§ EXERCISE PROMPT:
Omit the images. Copy each entry word for word.

Pictures paired with source code:
· · · · · · ·

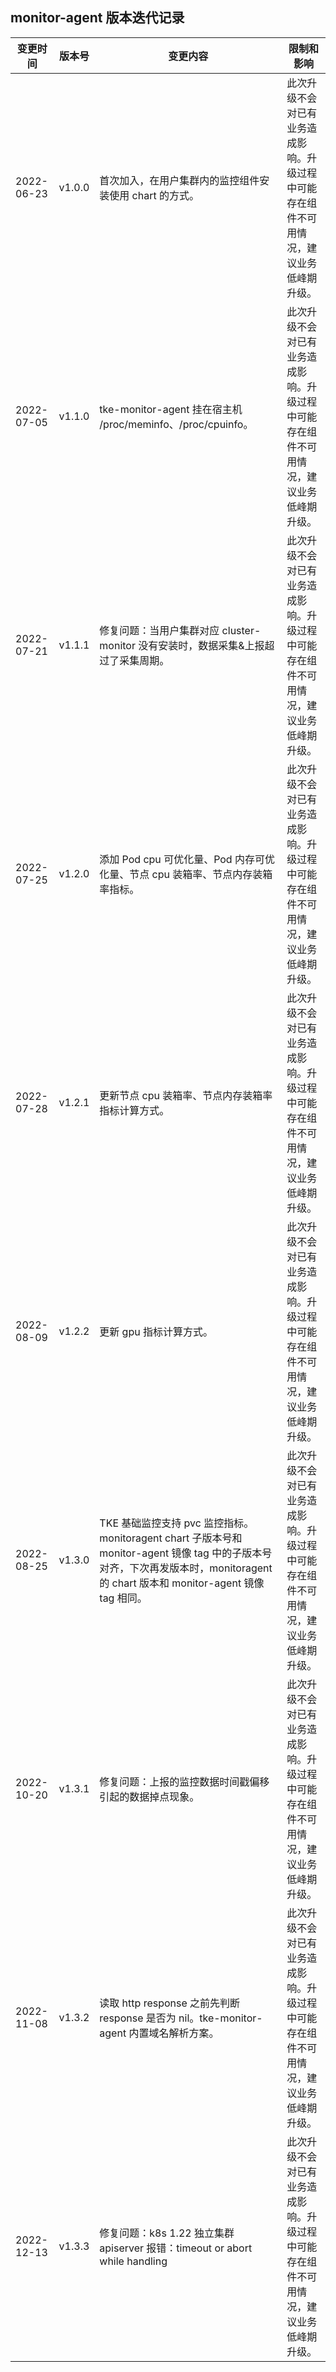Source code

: 
## monitor-agent 版本迭代记录
| 变更时间   | 版本号   | 变更内容                                                                                                                                                                          | 限制和影响                                                                             |
|------------|--------|-----------------------------------------------------------------------------------------------------------------------------------------------------------------------------------|----------------------------------------------------------------------------------------|
| 2022-06-23 | v1.0.0 | 首次加入，在用户集群内的监控组件安装使用 chart 的方式。                                                                                                                           | 此次升级不会对已有业务造成影响。升级过程中可能存在组件不可用情况，建议业务低峰期升级。 |
| 2022-07-05  | v1.1.0 | tke-monitor-agent 挂在宿主机 /proc/meminfo、/proc/cpuinfo。                                                                                                                       | 此次升级不会对已有业务造成影响。升级过程中可能存在组件不可用情况，建议业务低峰期升级。 |
| 2022-07-21 | v1.1.1 | 修复问题：当用户集群对应 cluster-monitor 没有安装时，数据采集&上报超过了采集周期。                                                                                                | 此次升级不会对已有业务造成影响。升级过程中可能存在组件不可用情况，建议业务低峰期升级。 |
| 2022-07-25 | v1.2.0 | 添加 Pod cpu 可优化量、Pod 内存可优化量、节点 cpu 装箱率、节点内存装箱率指标。                                                                                                    | 此次升级不会对已有业务造成影响。升级过程中可能存在组件不可用情况，建议业务低峰期升级。 |
| 2022-07-28 | v1.2.1 | 更新节点 cpu 装箱率、节点内存装箱率指标计算方式。                                                                                                                                 | 此次升级不会对已有业务造成影响。升级过程中可能存在组件不可用情况，建议业务低峰期升级。 |
| 2022-08-09 | v1.2.2 | 更新 gpu 指标计算方式。                                                                                                                                                           | 此次升级不会对已有业务造成影响。升级过程中可能存在组件不可用情况，建议业务低峰期升级。 |
| 2022-08-25 | v1.3.0 | TKE 基础监控支持 pvc 监控指标。 monitoragent chart 子版本号和 monitor-agent 镜像 tag 中的子版本号对齐，下次再发版本时，monitoragent 的 chart 版本和 monitor-agent 镜像 tag 相同。 | 此次升级不会对已有业务造成影响。升级过程中可能存在组件不可用情况，建议业务低峰期升级。 |
| 2022-10-20 | v1.3.1 | 修复问题：上报的监控数据时间戳偏移引起的数据掉点现象。                                                                                                                            | 此次升级不会对已有业务造成影响。升级过程中可能存在组件不可用情况，建议业务低峰期升级。 |
| 2022-11-08  | v1.3.2 | 读取 http response 之前先判断 response 是否为 nil。tke-monitor-agent 内置域名解析方案。                                                                                          | 此次升级不会对已有业务造成影响。升级过程中可能存在组件不可用情况，建议业务低峰期升级。 |
| 2022-12-13 | v1.3.3 | 修复问题：k8s 1.22 独立集群 apiserver 报错：timeout or abort while handling                                                                                                       | 此次升级不会对已有业务造成影响。升级过程中可能存在组件不可用情况，建议业务低峰期升级。 |
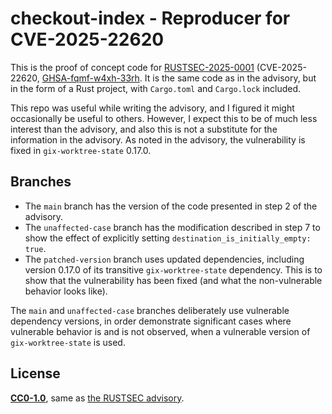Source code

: # checkout-index - Reproducer for CVE-2025-22620

This is the proof of concept code for [RUSTSEC-2025-0001](https://rustsec.org/advisories/RUSTSEC-2025-0001.html) (CVE-2025-22620, [GHSA-fqmf-w4xh-33rh](https://github.com/GitoxideLabs/gitoxide/security/advisories/GHSA-fqmf-w4xh-33rh). It is the same code as in the advisory, but in the form of a Rust project, with `Cargo.toml` and `Cargo.lock` included.

This repo was useful while writing the advisory, and I figured it might occasionally be useful to others. However, I expect this to be of much less interest than the advisory, and also this is not a substitute for the information in the advisory. As noted in the advisory, the vulnerability is fixed in `gix-worktree-state` 0.17.0.

## Branches

- The `main` branch has the version of the code presented in step 2 of the advisory.
- The `unaffected-case` branch has the modification described in step 7 to show the effect of explicitly setting `destination_is_initially_empty: true`.
- The `patched-version` branch uses updated dependencies, including version 0.17.0 of its transitive `gix-worktree-state` dependency. This is to show that the vulnerability has been fixed (and what the non-vulnerable behavior looks like).

The `main` and `unaffected-case` branches deliberately use vulnerable dependency versions, in order demonstrate significant cases where vulnerable behavior is and is not observed, when a vulnerable version of `gix-worktree-state` is used.

## License

[**CC0-1.0**](COPYING), same as [the RUSTSEC advisory](https://rustsec.org/advisories/RUSTSEC-2025-0001.html).
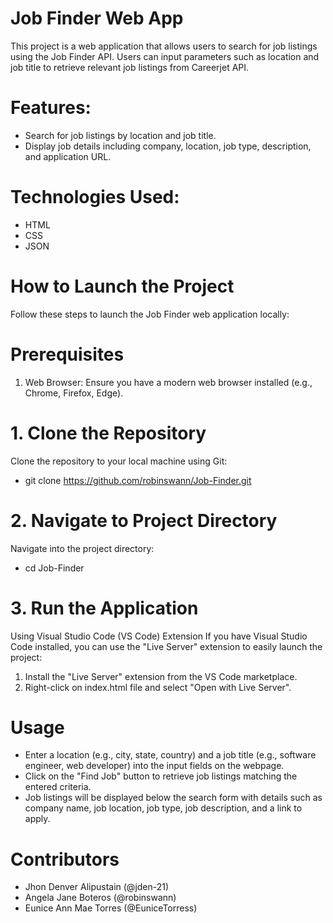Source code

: # Job Finder Web App

This project is a web application that allows users to search for job listings using the Job Finder API. Users can input parameters such as location and job title to retrieve relevant job listings from Careerjet API.

# Features:
  - Search for job listings by location and job title.
  - Display job details including company, location, job type, description, and application URL.

# Technologies Used: 
  - HTML
  - CSS
  - JSON

# How to Launch the Project
Follow these steps to launch the Job Finder web application locally:
# Prerequisites
  1. Web Browser: Ensure you have a modern web browser installed (e.g., Chrome, Firefox, Edge).
# 1. Clone the Repository
Clone the repository to your local machine using Git:
  - git clone https://github.com/robinswann/Job-Finder.git
# 2. Navigate to Project Directory
Navigate into the project directory:
  - cd Job-Finder
# 3. Run the Application

Using Visual Studio Code (VS Code) Extension
If you have Visual Studio Code installed, you can use the "Live Server" extension to easily launch the project:

  1. Install the "Live Server" extension from the VS Code marketplace.
  2. Right-click on index.html file and select "Open with Live Server".

# Usage
  - Enter a location (e.g., city, state, country) and a job title (e.g., software engineer, web developer) into the input fields on the webpage.
  - Click on the "Find Job" button to retrieve job listings matching the entered criteria.
  - Job listings will be displayed below the search form with details such as company name, job location, job type, job description, and a link to apply.

# Contributors
  - Jhon Denver Alipustain (@jden-21)
  - Angela Jane Boteros (@robinswann)
  - Eunice Ann Mae Torres (@EuniceTorress)
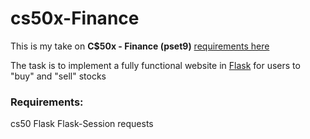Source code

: # cs50x-Finance

This is my take on **C$50x - Finance (pset9)** [requirements here](https://cs50.harvard.edu/x/2022/psets/9/finance/)

The task is to implement a fully functional website in [Flask](https://flask.palletsprojects.com/) for users to "buy" and "sell" stocks

### Requirements:

cs50
Flask
Flask-Session
requests
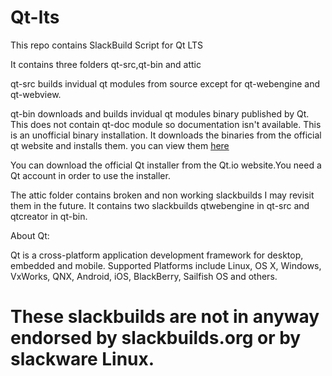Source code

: # Qt-lts

This repo contains SlackBuild Script for Qt LTS

It contains three folders qt-src,qt-bin and attic

qt-src builds invidual qt modules from source except
for qt-webengine and qt-webview.

qt-bin downloads and builds invidual
qt modules binary published by Qt. This does not
contain qt-doc module so documentation isn't
available. This is an unofficial binary
installation. It downloads the binaries from the
official qt website and installs them.
you can view them [here](https://download.qt.io/online/qtsdkrepository/linux_x64/desktop/qt6_681/qt6_681/)

You can download the official Qt installer from the
Qt.io website.You need a Qt account in order to use the installer.

The attic folder contains broken and non working
slackbuilds I may revisit them in the future.
It contains two slackbuilds qtwebengine in qt-src and
qtcreator in qt-bin.

About Qt:

Qt is a cross-platform application development framework for desktop,
embedded and mobile. Supported Platforms include Linux, OS X,
Windows, VxWorks, QNX, Android, iOS, BlackBerry, Sailfish OS and
others.

# These slackbuilds are not in anyway endorsed by slackbuilds.org or by slackware Linux.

· · · · · · ·

§ EXPECTED ANSWER:
Source code

: 
## monitor-agent 版本迭代记录
| 变更时间   | 版本号   | 变更内容                                                                                                                                                                          | 限制和影响                                                                             |
|------------|--------|-----------------------------------------------------------------------------------------------------------------------------------------------------------------------------------|----------------------------------------------------------------------------------------|
| 2022-06-23 | v1.0.0 | 首次加入，在用户集群内的监控组件安装使用 chart 的方式。                                                                                                                           | 此次升级不会对已有业务造成影响。升级过程中可能存在组件不可用情况，建议业务低峰期升级。 |
| 2022-07-05  | v1.1.0 | tke-monitor-agent 挂在宿主机 /proc/meminfo、/proc/cpuinfo。                                                                                                                       | 此次升级不会对已有业务造成影响。升级过程中可能存在组件不可用情况，建议业务低峰期升级。 |
| 2022-07-21 | v1.1.1 | 修复问题：当用户集群对应 cluster-monitor 没有安装时，数据采集&上报超过了采集周期。                                                                                                | 此次升级不会对已有业务造成影响。升级过程中可能存在组件不可用情况，建议业务低峰期升级。 |
| 2022-07-25 | v1.2.0 | 添加 Pod cpu 可优化量、Pod 内存可优化量、节点 cpu 装箱率、节点内存装箱率指标。                                                                                                    | 此次升级不会对已有业务造成影响。升级过程中可能存在组件不可用情况，建议业务低峰期升级。 |
| 2022-07-28 | v1.2.1 | 更新节点 cpu 装箱率、节点内存装箱率指标计算方式。                                                                                                                                 | 此次升级不会对已有业务造成影响。升级过程中可能存在组件不可用情况，建议业务低峰期升级。 |
| 2022-08-09 | v1.2.2 | 更新 gpu 指标计算方式。                                                                                                                                                           | 此次升级不会对已有业务造成影响。升级过程中可能存在组件不可用情况，建议业务低峰期升级。 |
| 2022-08-25 | v1.3.0 | TKE 基础监控支持 pvc 监控指标。 monitoragent chart 子版本号和 monitor-agent 镜像 tag 中的子版本号对齐，下次再发版本时，monitoragent 的 chart 版本和 monitor-agent 镜像 tag 相同。 | 此次升级不会对已有业务造成影响。升级过程中可能存在组件不可用情况，建议业务低峰期升级。 |
| 2022-10-20 | v1.3.1 | 修复问题：上报的监控数据时间戳偏移引起的数据掉点现象。                                                                                                                            | 此次升级不会对已有业务造成影响。升级过程中可能存在组件不可用情况，建议业务低峰期升级。 |
| 2022-11-08  | v1.3.2 | 读取 http response 之前先判断 response 是否为 nil。tke-monitor-agent 内置域名解析方案。                                                                                          | 此次升级不会对已有业务造成影响。升级过程中可能存在组件不可用情况，建议业务低峰期升级。 |
| 2022-12-13 | v1.3.3 | 修复问题：k8s 1.22 独立集群 apiserver 报错：timeout or abort while handling                                                                                                       | 此次升级不会对已有业务造成影响。升级过程中可能存在组件不可用情况，建议业务低峰期升级。 |
Source code

: # checkout-index - Reproducer for CVE-2025-22620

This is the proof of concept code for [RUSTSEC-2025-0001](https://rustsec.org/advisories/RUSTSEC-2025-0001.html) (CVE-2025-22620, [GHSA-fqmf-w4xh-33rh](https://github.com/GitoxideLabs/gitoxide/security/advisories/GHSA-fqmf-w4xh-33rh). It is the same code as in the advisory, but in the form of a Rust project, with `Cargo.toml` and `Cargo.lock` included.

This repo was useful while writing the advisory, and I figured it might occasionally be useful to others. However, I expect this to be of much less interest than the advisory, and also this is not a substitute for the information in the advisory. As noted in the advisory, the vulnerability is fixed in `gix-worktree-state` 0.17.0.

## Branches

- The `main` branch has the version of the code presented in step 2 of the advisory.
- The `unaffected-case` branch has the modification described in step 7 to show the effect of explicitly setting `destination_is_initially_empty: true`.
- The `patched-version` branch uses updated dependencies, including version 0.17.0 of its transitive `gix-worktree-state` dependency. This is to show that the vulnerability has been fixed (and what the non-vulnerable behavior looks like).

The `main` and `unaffected-case` branches deliberately use vulnerable dependency versions, in order demonstrate significant cases where vulnerable behavior is and is not observed, when a vulnerable version of `gix-worktree-state` is used.

## License

[**CC0-1.0**](COPYING), same as [the RUSTSEC advisory](https://rustsec.org/advisories/RUSTSEC-2025-0001.html).
Source code

: # Job Finder Web App

This project is a web application that allows users to search for job listings using the Job Finder API. Users can input parameters such as location and job title to retrieve relevant job listings from Careerjet API.

# Features:
  - Search for job listings by location and job title.
  - Display job details including company, location, job type, description, and application URL.

# Technologies Used: 
  - HTML
  - CSS
  - JSON

# How to Launch the Project
Follow these steps to launch the Job Finder web application locally:
# Prerequisites
  1. Web Browser: Ensure you have a modern web browser installed (e.g., Chrome, Firefox, Edge).
# 1. Clone the Repository
Clone the repository to your local machine using Git:
  - git clone https://github.com/robinswann/Job-Finder.git
# 2. Navigate to Project Directory
Navigate into the project directory:
  - cd Job-Finder
# 3. Run the Application

Using Visual Studio Code (VS Code) Extension
If you have Visual Studio Code installed, you can use the "Live Server" extension to easily launch the project:

  1. Install the "Live Server" extension from the VS Code marketplace.
  2. Right-click on index.html file and select "Open with Live Server".

# Usage
  - Enter a location (e.g., city, state, country) and a job title (e.g., software engineer, web developer) into the input fields on the webpage.
  - Click on the "Find Job" button to retrieve job listings matching the entered criteria.
  - Job listings will be displayed below the search form with details such as company name, job location, job type, job description, and a link to apply.

# Contributors
  - Jhon Denver Alipustain (@jden-21)
  - Angela Jane Boteros (@robinswann)
  - Eunice Ann Mae Torres (@EuniceTorress)
Source code

: # cs50x-Finance

This is my take on **C$50x - Finance (pset9)** [requirements here](https://cs50.harvard.edu/x/2022/psets/9/finance/)

The task is to implement a fully functional website in [Flask](https://flask.palletsprojects.com/) for users to "buy" and "sell" stocks

### Requirements:

cs50
Flask
Flask-Session
requests
Source code

: # Qt-lts

This repo contains SlackBuild Script for Qt LTS

It contains three folders qt-src,qt-bin and attic

qt-src builds invidual qt modules from source except
for qt-webengine and qt-webview.

qt-bin downloads and builds invidual
qt modules binary published by Qt. This does not
contain qt-doc module so documentation isn't
available. This is an unofficial binary
installation. It downloads the binaries from the
official qt website and installs them.
you can view them [here](https://download.qt.io/online/qtsdkrepository/linux_x64/desktop/qt6_681/qt6_681/)

You can download the official Qt installer from the
Qt.io website.You need a Qt account in order to use the installer.

The attic folder contains broken and non working
slackbuilds I may revisit them in the future.
It contains two slackbuilds qtwebengine in qt-src and
qtcreator in qt-bin.

About Qt:

Qt is a cross-platform application development framework for desktop,
embedded and mobile. Supported Platforms include Linux, OS X,
Windows, VxWorks, QNX, Android, iOS, BlackBerry, Sailfish OS and
others.

# These slackbuilds are not in anyway endorsed by slackbuilds.org or by slackware Linux.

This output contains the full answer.